The aim of the study was to assess the similarities or differences in the psychosocial response to primary diagnosis of malicious or benign
tumor in breast significantly influenced the quality of life in women in
preoperative period. Health-related quality of life has been studied in the
preoperative period in the group of 59 patients with malicious
tumor and in the group of 130 women with benign
tumor in comparison to 126 healthy women.

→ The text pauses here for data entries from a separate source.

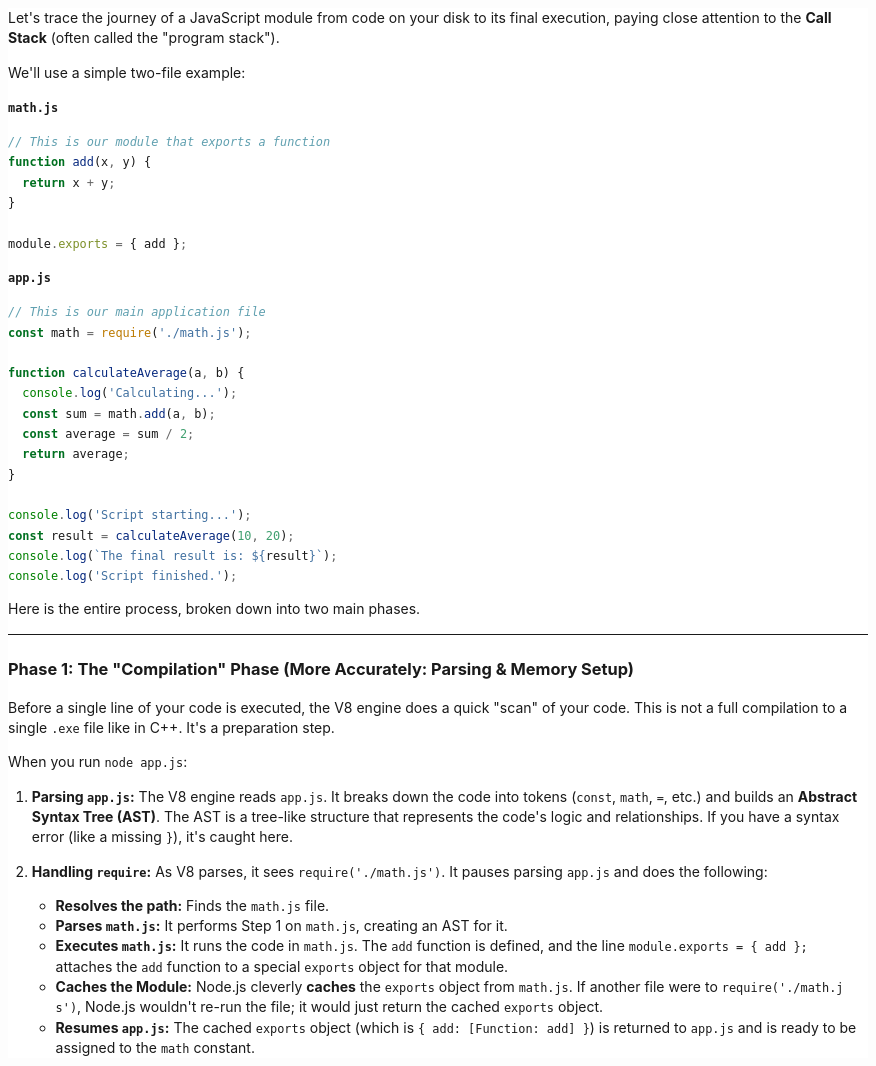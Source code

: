 Let's trace the journey of a JavaScript module from code on your disk to its final execution, paying close attention to the **Call Stack** (often called the "program stack").

We'll use a simple two-file example:

**`math.js`**
```javascript
// This is our module that exports a function
function add(x, y) {
  return x + y;
}

module.exports = { add };
```

**`app.js`**
```javascript
// This is our main application file
const math = require('./math.js');

function calculateAverage(a, b) {
  console.log('Calculating...');
  const sum = math.add(a, b);
  const average = sum / 2;
  return average;
}

console.log('Script starting...');
const result = calculateAverage(10, 20);
console.log(`The final result is: ${result}`);
console.log('Script finished.');
```

Here is the entire process, broken down into two main phases.

---

### Phase 1: The "Compilation" Phase (More Accurately: Parsing & Memory Setup)

Before a single line of your code is executed, the V8 engine does a quick "scan" of your code. This is not a full compilation to a single `.exe` file like in C++. It's a preparation step.

When you run `node app.js`:

1.  **Parsing `app.js`:** The V8 engine reads `app.js`. It breaks down the code into tokens (`const`, `math`, `=`, etc.) and builds an **Abstract Syntax Tree (AST)**. The AST is a tree-like structure that represents the code's logic and relationships. If you have a syntax error (like a missing `}`), it's caught here.

2.  **Handling `require`:** As V8 parses, it sees `require('./math.js')`. It pauses parsing `app.js` and does the following:
    *   **Resolves the path:** Finds the `math.js` file.
    *   **Parses `math.js`:** It performs Step 1 on `math.js`, creating an AST for it.
    *   **Executes `math.js`:** It runs the code in `math.js`. The `add` function is defined, and the line `module.exports = { add };` attaches the `add` function to a special `exports` object for that module.
    *   **Caches the Module:** Node.js cleverly **caches** the `exports` object from `math.js`. If another file were to `require('./math.js')`, Node.js wouldn't re-run the file; it would just return the cached `exports` object.
    *   **Resumes `app.js`:** The cached `exports` object (which is `{ add: [Function: add] }`) is returned to `app.js` and is ready to be assigned to the `math` constant.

Study was performed using self-administered questionnaire consists of The Rand Mental Health Inventory (three distress scores include depression, anxiety and loss of behavioral or emotional control; two well-being scores include general positive affect and emotional ties), COOP Charts (measuring nine dimensions of QOL), subscale focus on social support was used for the presented analysis; additionally questions concerning demographic and social characteristics of women as well as questions on illness behaviors have been involved. Statistical analysis was performed using multidimensional models of logistic regression. Results based on multidimensional logistic regression models showed higher risk of anxiety (OR=4,0; 95% CI=(1,8; 8,6)), depression(OR=3,0; 95% CI=(1,4; 6,2)) and distress (OR=2,5; 95% CI=(1,2; 5,3)) in women with malicious
tumor in comparison to healthy women. Comparatively, higher risk of anxiety (OR=1,8; 95% CI=(1,0; 3,2)) and depression (OR=2,0; 95% CI=(1,2; 3,5)) among women with benign
tumor in regard to healthy ones. Further examination of determinants of components of mental health among three analyzed group of women showed that among women with benign
tumor higher risk of anxiety (OR=3,5; 95% CL=(1,2; 10,5)), depression (OR=3,2; 95% CI=(1,2;9,1)) and loss of behavioral or emotional control ((OR=4.3; 95% CI=(1,5;12,0)) as well as distress (OR=4,3; 95% CI=(1,5;13,0)) was related with considerable reduction of receiving support. Women with malicious
tumor also indicated that slightly reduction of the received support was associated with higher risk of the loss of behavioral or emotional control (Isz=6,6; 95% PU=(1,4; 30,8)). Results confirmed that also diagnosis of benign
tumor in breast is perceived as an event which significantly decreased quality of life in
preoperative period. Interactions between medical staff - and patients with any change in breast should based on good verbal communication, giving information which help understanding by patients all aspects of diagnosis and expected treatment.